The Silmarils are totally different than the three elven rings. The Slimarils are the three great jewels made by Fëanor in Valinor, in which he locked the light of the Two Trees, Laurelin and Telperion, before their destruction. Morgoth stole all three Silmarils. During the First Age, one Silmaril alone was recovered from Morgoth's Iron Crown by Beren and Lúthien, and was borne by Eärendil when he sailed into the West to seek the aid of the Valar. Morgoth was utterly defeated, and the Silmarils recovered. Maedhros and Maglor, the only two of Fëanor's seven sons to survive until that War of Wrath, stole the jewels from the camp of the Valar. Their evil deeds in pursuance of the jewels, however, drove them to madness; Maedhros cast himself into a fiery chasm with one of the Silmarils, and Maglor threw the other into the depths of the sea.
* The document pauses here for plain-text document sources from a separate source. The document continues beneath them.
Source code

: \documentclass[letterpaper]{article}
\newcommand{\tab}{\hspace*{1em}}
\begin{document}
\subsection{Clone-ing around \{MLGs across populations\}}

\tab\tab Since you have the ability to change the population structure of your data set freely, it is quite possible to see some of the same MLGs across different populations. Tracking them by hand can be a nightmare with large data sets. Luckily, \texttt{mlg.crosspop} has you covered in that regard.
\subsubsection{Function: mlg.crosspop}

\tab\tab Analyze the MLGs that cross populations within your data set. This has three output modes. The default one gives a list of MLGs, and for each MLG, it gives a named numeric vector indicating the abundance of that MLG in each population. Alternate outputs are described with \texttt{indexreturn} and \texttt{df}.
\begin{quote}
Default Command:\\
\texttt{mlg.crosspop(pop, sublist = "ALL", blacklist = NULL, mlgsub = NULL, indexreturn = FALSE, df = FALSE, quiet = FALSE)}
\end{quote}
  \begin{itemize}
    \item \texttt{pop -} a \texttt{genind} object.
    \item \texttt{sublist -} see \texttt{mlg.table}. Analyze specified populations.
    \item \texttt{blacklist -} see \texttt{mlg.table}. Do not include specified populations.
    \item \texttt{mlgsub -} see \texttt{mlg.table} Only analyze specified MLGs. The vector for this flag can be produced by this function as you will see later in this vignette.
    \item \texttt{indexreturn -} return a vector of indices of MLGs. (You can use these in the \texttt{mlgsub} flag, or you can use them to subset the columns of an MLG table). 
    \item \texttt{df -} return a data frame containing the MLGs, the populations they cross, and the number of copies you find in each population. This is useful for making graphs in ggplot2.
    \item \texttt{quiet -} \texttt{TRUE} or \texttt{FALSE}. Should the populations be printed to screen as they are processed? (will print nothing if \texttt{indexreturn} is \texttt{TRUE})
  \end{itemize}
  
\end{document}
So only one Silmaril remains visible in the World, bound to Eärendil's brow as he sails the heavens; the Morning and Evening Star. The three rings were made by Celebrimbor and without the influence of the Sauron, unlike the seven and the nine. They are named Nenya, Narya and Vilya. Their power maintained the realms of the Elves in Middle-earth until the destruction of the Ruling Ring.


----------



## Tao (Apr 17, 2002)

I realized that all of the Silmarils had been stolen by Morgoth, I just wasn't quite sure. You see, I haven't finished The Silmarillion yet, so don't go to hard on me.


----------



## Gamil Zirak (Apr 17, 2002)

I didn't mean to be hard on you and I hope I didn't ruin part of the book. I was trying to let you know that the Silmarils and the three rings, although there are some similarities between them, are not the same.


----------



## Tao (Apr 18, 2002)

It's okay. I wasn't referring to you, I was referring to everyone in general. As for spoiling the book, I hope you didn't either.


----------



## Lantarion (Apr 19, 2002)

The "Three Elven Rings" doe actually refer to the three Elven Rings, coincidentally: Nenya, Vilya and Narya. In the Silmarillion the silmarils are ... *falls uncontious to the floor with a chloroform rag over his face*
 Sorry. Read the Sil!


----------